ASSIGNMENT
Among the records that follow, set down only the lines from the one containing "Given a nonempty" to the one containing "The first part of", both included, exactly.

Stored items from a collection:
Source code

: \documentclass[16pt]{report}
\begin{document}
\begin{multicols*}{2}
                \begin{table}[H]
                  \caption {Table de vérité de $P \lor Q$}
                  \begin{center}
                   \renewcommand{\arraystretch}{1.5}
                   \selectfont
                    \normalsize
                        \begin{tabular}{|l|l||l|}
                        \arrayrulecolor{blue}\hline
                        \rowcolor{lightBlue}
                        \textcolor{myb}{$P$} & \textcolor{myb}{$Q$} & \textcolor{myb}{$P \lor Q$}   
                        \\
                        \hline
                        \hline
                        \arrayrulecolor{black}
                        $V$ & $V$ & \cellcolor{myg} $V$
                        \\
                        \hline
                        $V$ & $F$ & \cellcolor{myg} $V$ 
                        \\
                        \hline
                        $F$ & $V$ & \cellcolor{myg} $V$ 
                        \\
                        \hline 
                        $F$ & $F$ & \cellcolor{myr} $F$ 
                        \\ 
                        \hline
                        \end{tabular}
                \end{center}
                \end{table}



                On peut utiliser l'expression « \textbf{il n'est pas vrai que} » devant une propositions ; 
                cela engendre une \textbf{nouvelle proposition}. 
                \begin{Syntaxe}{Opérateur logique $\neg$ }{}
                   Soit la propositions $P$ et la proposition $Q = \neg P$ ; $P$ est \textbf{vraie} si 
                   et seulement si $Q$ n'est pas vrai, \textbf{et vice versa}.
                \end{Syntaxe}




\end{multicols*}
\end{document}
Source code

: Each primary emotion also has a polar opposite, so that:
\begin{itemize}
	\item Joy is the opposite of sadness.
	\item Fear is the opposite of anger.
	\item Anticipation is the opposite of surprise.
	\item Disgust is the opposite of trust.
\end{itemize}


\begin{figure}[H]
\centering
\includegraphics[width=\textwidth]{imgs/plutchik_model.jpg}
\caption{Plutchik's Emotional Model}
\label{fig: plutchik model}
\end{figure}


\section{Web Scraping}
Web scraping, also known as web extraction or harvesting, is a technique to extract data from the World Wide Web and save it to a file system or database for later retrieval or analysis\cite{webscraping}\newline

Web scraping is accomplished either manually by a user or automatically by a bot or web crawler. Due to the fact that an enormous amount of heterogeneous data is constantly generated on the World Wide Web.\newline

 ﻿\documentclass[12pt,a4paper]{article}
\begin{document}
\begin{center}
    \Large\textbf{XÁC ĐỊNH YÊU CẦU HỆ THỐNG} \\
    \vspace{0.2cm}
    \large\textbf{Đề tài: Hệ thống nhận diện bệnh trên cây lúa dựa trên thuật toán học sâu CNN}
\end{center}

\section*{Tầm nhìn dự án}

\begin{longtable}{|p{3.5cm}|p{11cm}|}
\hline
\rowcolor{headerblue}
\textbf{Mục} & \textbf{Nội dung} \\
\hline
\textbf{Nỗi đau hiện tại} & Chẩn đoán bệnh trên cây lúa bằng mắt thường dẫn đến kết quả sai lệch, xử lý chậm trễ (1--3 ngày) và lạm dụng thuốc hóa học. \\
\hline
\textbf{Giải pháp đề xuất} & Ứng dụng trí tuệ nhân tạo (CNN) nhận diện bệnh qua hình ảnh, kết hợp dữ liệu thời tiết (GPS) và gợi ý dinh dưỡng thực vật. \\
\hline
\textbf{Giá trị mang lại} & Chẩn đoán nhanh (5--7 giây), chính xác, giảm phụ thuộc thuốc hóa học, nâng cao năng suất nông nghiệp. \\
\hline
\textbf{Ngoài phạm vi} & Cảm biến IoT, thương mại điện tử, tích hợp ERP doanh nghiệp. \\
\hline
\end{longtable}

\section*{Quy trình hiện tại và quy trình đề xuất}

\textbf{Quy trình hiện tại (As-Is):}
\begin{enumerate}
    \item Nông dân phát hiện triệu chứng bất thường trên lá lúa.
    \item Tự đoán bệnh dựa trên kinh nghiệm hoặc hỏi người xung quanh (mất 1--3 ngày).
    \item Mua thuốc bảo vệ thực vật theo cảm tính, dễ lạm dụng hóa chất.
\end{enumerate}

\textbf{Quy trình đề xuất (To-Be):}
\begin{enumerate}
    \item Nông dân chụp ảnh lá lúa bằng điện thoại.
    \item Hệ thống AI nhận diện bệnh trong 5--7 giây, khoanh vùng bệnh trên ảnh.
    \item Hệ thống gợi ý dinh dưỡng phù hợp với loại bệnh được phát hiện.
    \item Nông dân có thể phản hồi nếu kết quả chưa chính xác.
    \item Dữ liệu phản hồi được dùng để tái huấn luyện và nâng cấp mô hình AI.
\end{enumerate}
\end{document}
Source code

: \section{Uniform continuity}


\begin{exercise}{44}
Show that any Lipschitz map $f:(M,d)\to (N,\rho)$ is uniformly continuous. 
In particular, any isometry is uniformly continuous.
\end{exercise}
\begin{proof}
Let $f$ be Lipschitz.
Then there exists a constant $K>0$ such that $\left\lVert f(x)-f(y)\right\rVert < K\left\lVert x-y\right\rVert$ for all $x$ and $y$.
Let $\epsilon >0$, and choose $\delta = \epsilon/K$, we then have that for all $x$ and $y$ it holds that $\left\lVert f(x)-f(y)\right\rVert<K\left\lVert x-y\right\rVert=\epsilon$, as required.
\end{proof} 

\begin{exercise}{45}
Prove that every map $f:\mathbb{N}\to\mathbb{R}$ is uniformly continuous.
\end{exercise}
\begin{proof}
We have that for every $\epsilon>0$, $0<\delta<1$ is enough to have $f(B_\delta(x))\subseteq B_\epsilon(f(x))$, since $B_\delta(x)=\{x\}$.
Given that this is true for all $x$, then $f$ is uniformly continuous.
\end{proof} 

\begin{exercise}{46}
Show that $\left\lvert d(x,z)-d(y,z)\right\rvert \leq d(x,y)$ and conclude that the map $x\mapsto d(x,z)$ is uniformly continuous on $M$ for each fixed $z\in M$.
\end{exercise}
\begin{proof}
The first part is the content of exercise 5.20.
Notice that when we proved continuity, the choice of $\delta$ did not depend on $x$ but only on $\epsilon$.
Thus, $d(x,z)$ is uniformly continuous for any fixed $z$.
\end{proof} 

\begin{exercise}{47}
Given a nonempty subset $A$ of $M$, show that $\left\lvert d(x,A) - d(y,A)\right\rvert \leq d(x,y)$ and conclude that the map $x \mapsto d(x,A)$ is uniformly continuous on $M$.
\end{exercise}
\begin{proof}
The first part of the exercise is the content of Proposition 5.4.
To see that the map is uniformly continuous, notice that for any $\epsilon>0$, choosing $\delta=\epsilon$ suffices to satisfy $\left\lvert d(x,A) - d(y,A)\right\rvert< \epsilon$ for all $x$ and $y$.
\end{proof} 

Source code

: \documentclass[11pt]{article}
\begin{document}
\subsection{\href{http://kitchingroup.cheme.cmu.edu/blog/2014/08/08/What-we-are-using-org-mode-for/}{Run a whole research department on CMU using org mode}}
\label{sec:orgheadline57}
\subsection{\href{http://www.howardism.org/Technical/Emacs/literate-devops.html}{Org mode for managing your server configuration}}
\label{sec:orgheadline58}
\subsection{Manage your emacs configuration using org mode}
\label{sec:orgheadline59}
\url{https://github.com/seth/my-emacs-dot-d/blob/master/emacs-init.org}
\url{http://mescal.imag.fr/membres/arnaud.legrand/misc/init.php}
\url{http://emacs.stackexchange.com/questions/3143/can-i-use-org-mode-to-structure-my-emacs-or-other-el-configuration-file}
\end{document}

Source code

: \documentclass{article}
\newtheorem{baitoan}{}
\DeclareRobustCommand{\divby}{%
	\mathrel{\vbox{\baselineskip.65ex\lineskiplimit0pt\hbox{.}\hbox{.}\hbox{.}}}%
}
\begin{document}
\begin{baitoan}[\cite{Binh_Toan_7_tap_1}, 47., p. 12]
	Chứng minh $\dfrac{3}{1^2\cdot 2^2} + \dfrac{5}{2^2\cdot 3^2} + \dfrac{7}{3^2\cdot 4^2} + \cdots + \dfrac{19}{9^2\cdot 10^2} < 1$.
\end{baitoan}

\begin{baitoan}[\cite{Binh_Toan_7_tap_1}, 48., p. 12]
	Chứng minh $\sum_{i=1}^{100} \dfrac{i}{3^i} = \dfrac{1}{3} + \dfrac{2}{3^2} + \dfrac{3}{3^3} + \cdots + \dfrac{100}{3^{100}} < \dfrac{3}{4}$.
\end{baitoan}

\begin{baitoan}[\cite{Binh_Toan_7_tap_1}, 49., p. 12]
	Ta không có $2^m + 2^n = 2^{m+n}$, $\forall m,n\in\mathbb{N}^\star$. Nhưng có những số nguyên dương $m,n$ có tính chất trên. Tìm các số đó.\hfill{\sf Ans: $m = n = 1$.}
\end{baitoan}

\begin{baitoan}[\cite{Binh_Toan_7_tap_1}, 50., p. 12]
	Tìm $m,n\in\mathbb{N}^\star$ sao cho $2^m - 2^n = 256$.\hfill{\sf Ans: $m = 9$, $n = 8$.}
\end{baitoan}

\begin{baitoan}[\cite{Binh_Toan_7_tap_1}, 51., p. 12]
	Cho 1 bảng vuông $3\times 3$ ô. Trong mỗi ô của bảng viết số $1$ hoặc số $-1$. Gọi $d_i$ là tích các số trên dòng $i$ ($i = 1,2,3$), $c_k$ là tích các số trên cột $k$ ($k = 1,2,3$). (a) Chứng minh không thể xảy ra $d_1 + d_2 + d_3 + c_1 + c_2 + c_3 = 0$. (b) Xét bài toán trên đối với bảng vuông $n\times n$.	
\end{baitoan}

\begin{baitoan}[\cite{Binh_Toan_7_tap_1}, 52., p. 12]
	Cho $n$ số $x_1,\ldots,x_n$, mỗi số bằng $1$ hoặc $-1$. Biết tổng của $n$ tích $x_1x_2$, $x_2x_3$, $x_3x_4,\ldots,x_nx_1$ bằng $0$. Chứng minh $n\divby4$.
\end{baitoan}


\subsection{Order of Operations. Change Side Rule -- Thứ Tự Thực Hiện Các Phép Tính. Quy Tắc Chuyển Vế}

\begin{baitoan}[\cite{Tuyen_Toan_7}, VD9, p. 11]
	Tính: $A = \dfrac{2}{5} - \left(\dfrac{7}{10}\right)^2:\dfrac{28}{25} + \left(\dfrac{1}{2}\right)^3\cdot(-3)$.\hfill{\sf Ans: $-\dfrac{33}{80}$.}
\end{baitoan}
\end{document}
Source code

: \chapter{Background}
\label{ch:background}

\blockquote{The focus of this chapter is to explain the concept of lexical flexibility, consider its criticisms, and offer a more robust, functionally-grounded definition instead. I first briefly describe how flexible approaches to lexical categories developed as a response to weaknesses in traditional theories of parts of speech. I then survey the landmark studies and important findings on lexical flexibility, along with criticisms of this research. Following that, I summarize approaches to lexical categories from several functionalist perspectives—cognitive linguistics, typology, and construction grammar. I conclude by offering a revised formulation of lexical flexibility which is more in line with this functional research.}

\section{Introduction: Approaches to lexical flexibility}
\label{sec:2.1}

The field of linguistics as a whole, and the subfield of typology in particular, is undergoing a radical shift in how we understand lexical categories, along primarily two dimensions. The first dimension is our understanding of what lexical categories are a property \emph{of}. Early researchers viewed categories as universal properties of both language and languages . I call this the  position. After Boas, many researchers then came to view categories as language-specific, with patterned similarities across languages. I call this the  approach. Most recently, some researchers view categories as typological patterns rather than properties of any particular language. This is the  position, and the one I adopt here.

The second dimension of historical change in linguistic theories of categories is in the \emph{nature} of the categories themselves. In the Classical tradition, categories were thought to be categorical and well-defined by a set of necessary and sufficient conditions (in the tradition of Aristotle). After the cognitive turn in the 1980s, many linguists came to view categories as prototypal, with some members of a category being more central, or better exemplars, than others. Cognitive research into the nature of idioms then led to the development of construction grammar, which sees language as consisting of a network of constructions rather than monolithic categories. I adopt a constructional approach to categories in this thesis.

EXERCISE OUTPUT
Given a nonempty subset $A$ of $M$, show that $\left\lvert d(x,A) - d(y,A)\right\rvert \leq d(x,y)$ and conclude that the map $x \mapsto d(x,A)$ is uniformly continuous on $M$.
\end{exercise}
\begin{proof}
The first part of the exercise is the content of Proposition 5.4.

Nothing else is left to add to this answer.